His new book, which I haven’t read yet, explores three aspects of the food chain: the industrial, organic, and hunter-gatherer. An excerpt, about Pollan going boar hunting, appeared recently in the New York Times Magazine (it’s now in the TimesSelect ghetto).

As I understood Pollan’s gist, he would have us abandon industrial food production in favor of small organic farms and cooking with whole foods. I’m sure that’s an oversimplification, but that’s how it sounded.

The problems with industrial food have been so often recounted that there’s no need for me to repeat them here, but just to take a stab at it: soil erosion, eutrophication of water, factory farm animals living in misery and squalor, dangerous reliance on monocultures, antibiotic resistance, vegetables devoid of vitamins and minerals, and bland food.

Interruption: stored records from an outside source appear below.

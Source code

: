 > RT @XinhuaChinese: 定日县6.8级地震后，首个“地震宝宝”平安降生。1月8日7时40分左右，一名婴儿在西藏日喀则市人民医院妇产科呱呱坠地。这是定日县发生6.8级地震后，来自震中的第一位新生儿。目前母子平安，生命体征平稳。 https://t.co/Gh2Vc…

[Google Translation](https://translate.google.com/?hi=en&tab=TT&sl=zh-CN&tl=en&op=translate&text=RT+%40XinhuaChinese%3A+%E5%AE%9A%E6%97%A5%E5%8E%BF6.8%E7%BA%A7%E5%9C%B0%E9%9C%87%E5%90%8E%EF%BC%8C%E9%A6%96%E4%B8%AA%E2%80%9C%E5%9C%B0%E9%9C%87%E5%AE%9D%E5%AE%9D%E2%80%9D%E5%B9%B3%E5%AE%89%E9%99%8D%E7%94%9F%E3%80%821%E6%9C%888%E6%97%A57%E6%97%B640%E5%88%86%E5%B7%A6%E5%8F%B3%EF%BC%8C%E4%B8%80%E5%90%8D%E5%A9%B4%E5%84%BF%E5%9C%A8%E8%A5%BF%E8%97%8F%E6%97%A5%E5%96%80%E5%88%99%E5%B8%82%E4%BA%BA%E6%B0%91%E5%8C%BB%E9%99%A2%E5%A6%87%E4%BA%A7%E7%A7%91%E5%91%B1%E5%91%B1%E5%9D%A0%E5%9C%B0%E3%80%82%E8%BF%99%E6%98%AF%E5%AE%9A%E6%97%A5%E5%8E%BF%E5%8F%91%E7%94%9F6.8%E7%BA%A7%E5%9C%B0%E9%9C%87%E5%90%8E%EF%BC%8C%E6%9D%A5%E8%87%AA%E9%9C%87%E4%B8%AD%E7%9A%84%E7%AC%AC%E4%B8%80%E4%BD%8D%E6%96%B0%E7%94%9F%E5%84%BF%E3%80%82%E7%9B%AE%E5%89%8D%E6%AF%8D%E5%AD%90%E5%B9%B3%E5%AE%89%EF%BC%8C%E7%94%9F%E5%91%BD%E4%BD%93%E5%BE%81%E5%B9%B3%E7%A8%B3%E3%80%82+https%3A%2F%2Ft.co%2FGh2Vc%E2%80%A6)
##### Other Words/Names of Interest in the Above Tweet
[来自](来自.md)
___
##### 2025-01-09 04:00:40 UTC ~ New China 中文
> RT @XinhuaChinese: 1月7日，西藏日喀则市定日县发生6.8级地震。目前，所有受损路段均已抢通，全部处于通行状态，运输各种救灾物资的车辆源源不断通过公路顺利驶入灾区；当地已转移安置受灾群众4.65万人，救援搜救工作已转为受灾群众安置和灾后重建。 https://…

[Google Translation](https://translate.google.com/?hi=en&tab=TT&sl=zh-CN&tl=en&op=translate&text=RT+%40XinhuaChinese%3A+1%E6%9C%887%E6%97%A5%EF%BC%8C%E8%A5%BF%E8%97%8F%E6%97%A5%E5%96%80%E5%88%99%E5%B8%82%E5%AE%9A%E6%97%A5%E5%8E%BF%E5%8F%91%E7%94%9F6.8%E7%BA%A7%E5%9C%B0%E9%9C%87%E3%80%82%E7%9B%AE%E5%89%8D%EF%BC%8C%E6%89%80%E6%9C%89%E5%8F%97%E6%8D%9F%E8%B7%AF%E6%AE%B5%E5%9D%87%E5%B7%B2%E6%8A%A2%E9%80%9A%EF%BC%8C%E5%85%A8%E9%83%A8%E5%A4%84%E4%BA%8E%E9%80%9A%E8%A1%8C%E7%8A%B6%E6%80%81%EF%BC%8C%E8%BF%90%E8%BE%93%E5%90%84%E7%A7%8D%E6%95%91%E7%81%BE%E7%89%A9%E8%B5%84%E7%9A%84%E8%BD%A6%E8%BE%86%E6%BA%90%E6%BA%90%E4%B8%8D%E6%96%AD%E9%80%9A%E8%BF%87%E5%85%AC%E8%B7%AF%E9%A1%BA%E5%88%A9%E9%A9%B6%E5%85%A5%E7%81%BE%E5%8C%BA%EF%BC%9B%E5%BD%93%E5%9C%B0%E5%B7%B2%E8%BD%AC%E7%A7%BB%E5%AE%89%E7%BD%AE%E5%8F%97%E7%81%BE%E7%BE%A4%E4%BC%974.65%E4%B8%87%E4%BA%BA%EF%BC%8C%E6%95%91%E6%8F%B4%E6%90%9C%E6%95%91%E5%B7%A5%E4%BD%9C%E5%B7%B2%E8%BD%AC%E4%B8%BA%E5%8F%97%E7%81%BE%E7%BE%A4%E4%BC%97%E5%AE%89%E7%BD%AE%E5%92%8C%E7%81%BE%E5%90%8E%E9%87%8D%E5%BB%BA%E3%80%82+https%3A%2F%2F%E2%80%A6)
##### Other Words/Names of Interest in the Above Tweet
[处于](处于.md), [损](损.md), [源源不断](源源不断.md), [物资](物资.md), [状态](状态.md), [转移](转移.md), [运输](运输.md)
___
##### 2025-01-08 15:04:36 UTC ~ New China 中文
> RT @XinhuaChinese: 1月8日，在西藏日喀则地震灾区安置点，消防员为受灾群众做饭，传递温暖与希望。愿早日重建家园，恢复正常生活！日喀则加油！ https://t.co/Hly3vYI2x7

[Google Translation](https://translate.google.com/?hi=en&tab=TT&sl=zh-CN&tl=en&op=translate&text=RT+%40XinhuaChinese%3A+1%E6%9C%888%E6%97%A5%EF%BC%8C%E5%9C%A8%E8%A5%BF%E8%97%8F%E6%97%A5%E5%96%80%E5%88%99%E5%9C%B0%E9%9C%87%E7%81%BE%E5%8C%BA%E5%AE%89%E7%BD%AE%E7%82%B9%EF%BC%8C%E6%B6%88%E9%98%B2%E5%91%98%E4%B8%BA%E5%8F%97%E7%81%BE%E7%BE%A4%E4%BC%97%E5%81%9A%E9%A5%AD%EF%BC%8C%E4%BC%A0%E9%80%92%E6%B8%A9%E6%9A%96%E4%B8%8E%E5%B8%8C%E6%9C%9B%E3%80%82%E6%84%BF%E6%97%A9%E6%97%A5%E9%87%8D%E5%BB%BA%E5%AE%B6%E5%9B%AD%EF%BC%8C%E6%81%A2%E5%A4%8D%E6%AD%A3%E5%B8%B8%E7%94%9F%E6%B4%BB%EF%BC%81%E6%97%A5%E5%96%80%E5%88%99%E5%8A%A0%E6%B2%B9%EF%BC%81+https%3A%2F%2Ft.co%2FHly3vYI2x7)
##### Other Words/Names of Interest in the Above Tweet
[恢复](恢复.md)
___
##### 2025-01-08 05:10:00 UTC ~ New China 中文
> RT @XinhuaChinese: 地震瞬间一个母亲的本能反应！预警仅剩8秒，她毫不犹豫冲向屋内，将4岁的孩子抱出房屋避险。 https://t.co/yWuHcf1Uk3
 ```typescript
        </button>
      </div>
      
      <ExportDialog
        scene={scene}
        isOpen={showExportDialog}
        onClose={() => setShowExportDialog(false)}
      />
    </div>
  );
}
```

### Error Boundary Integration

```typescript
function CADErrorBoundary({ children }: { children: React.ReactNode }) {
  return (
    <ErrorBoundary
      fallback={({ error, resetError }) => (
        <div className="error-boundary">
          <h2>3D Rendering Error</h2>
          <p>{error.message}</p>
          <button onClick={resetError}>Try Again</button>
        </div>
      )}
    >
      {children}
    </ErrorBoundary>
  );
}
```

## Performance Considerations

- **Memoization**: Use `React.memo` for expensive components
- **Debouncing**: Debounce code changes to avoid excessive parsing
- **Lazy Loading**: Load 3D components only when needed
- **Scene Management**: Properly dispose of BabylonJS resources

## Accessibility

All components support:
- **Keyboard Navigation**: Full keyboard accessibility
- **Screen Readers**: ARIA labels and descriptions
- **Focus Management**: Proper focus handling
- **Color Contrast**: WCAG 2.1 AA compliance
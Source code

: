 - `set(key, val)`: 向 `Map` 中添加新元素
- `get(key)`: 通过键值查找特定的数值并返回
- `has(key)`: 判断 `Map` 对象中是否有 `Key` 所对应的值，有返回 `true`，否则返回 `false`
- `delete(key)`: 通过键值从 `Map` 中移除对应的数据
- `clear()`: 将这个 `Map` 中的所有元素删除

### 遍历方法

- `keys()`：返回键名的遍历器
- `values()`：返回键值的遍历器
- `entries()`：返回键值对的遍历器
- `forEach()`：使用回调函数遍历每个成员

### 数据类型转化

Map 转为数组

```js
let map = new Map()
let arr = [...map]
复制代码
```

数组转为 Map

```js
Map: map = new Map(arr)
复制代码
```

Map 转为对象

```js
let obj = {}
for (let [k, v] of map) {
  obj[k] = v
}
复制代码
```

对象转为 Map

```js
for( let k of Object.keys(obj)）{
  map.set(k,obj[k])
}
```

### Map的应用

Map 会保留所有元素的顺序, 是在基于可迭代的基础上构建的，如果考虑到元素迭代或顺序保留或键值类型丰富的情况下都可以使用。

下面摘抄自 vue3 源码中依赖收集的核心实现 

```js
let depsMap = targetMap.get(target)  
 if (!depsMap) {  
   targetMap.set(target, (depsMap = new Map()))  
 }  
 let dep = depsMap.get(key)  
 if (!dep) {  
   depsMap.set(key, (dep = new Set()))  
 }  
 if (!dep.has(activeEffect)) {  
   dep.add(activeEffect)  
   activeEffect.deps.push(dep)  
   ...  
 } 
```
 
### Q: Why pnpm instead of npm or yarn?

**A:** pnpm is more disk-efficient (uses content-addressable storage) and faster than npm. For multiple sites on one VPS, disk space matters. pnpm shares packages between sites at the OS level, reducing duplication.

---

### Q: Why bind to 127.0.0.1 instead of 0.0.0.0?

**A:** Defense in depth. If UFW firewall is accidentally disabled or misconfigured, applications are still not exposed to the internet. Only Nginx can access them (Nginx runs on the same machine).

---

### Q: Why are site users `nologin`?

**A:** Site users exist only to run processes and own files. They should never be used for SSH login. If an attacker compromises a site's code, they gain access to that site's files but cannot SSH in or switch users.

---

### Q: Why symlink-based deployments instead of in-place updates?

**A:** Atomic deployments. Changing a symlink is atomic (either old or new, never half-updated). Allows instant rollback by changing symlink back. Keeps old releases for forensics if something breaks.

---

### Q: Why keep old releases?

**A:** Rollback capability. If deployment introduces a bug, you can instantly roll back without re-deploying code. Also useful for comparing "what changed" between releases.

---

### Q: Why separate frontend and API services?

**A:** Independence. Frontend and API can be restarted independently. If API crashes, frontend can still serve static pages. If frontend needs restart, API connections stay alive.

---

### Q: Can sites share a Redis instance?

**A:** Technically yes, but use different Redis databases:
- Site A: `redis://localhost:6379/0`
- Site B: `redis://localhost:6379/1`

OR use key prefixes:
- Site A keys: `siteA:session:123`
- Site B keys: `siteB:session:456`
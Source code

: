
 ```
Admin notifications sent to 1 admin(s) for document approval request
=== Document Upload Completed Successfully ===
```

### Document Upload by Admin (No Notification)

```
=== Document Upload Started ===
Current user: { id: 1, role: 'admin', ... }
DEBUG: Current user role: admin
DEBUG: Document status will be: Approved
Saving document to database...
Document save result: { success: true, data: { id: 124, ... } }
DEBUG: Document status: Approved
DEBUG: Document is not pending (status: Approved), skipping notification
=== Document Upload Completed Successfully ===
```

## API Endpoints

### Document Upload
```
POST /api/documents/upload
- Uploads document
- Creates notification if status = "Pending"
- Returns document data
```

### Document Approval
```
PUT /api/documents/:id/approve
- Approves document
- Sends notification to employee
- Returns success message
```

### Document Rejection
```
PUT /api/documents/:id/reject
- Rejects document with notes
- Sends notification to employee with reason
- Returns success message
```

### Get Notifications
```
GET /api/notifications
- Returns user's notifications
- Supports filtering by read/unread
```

All of these problems are absolutely real. I have a degree in ecology, and I consider myself an environmentalist. Where I part ways with Pollan–well, let’s get back to the chocolate factory.

In the current (May) issue of Seattle Magazine, I have an article about [Theo Chocolate](http://www.theochocolate.com/), a new chocolate factory in Fremont. A new chocolate factory is not a common thing. There are less than two dozen chocolate factories in the US, and most of them are operated by huge conglomerates like Hershey and Nestle. Theo is aiming to be the greenest chocolate producer around–all of their beans are organic and fair trade. Also, they painted their machinery green. It’s pretty awesome. I got free samples. (Sadly, the article isn’t online, but I’ll put it up as soon as my contract allows.)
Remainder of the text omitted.